Now the man is really taken aback, “Get out of here! I was an English major in university! I specialized in 19th century American literature and this is like my fourth or fifth time reading Tom Sawyer, I absolutely love Mark Twain.”

They both can’t believe it…this has got to be a match made in heaven.

“Ok…” the woman says. “Well, buckle up because here’s the icing on the cake. I noticed you’re eating a prune. Prunes are my absolute favorite fruit. When I was a kid, my grandfather lived on a farm. He had an orchard that mainly grew apples and some lemons, but he knew how much my sister and I loved prunes so he kept a couple of plum trees. Every year at the end of the summer, we’d go up and harvest the plums with him. He’d dry them and by the time we’d go back to his place for Thanksgiving he’d always have those prunes saved just for us. They’re my favorite fruit! I love prunes, you’re eating a prune, this has got to be fate. What do you say?”

The man puts down his fruit and responds,

“It’s a date!”


I wa‌‌s crossin‌‌g th‌‌e stree‌‌t whe‌‌n ‌‌I suddenl‌‌y notice‌‌d m‌‌y e‌‌x gettin‌‌g ru‌‌n ove‌‌r b‌‌y ‌‌a bus‌‌

I though‌‌t t‌‌o myself‌‌, “Wow‌‌! Tha‌‌t coul‌‌d hav‌‌e bee‌‌n me!”

The‌‌n ‌‌I remembere‌‌d ‌‌I don’t know how to driv‌‌e ‌‌a bus


i think my wife is putting glue on my weapons collection.

She denies it, but I’m sticking to my guns


I have a friend who always subtly mentions that he went to MIT

I simply hate his behavior. He’d somehow figure out a way to drop it into a conversation just to let people know he’s an MIT alumni.

He’s always been like this.
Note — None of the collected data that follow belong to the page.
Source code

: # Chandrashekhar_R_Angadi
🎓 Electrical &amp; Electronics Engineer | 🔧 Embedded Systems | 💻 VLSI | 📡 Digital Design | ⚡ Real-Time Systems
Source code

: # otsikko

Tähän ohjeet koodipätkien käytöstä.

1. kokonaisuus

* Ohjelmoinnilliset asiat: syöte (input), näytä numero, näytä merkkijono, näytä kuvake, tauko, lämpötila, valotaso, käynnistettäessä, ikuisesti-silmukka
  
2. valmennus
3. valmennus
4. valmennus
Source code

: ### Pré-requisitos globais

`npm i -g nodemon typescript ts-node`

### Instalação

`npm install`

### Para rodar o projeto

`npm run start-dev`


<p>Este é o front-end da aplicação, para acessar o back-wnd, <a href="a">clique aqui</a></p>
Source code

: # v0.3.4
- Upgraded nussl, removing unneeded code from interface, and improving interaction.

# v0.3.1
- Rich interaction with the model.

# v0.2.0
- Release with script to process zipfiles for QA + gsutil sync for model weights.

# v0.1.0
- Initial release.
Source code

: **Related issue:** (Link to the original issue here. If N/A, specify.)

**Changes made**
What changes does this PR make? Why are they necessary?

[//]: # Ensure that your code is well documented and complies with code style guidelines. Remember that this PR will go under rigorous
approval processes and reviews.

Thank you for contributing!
Even when we were in college together.


Why does Karl Marx hate Earl Grey?

Because all proper tea is theft.


A software tester walks into a bar

Backs into a bar.

Runs into a bar.

Crawls into a bar.

Dances into a bar.

Flies into a bar.

Jumps into a bar.

And orders:

a beer.

2 beers.

0 beers.

987654321 beers.

a lizard in a beer glass.

-1 beer.

“qwertyuiop” beers.

Testing complete.

A regular customer walks into the bar and asks where the bathroom is.

The bar bursts into flames.


It wasn’t easy, but me and my wife decided we do not want children

We will be telling them tomorrow.

Edit: They didn’t take it that well, they just kept crying when we left them at gas station.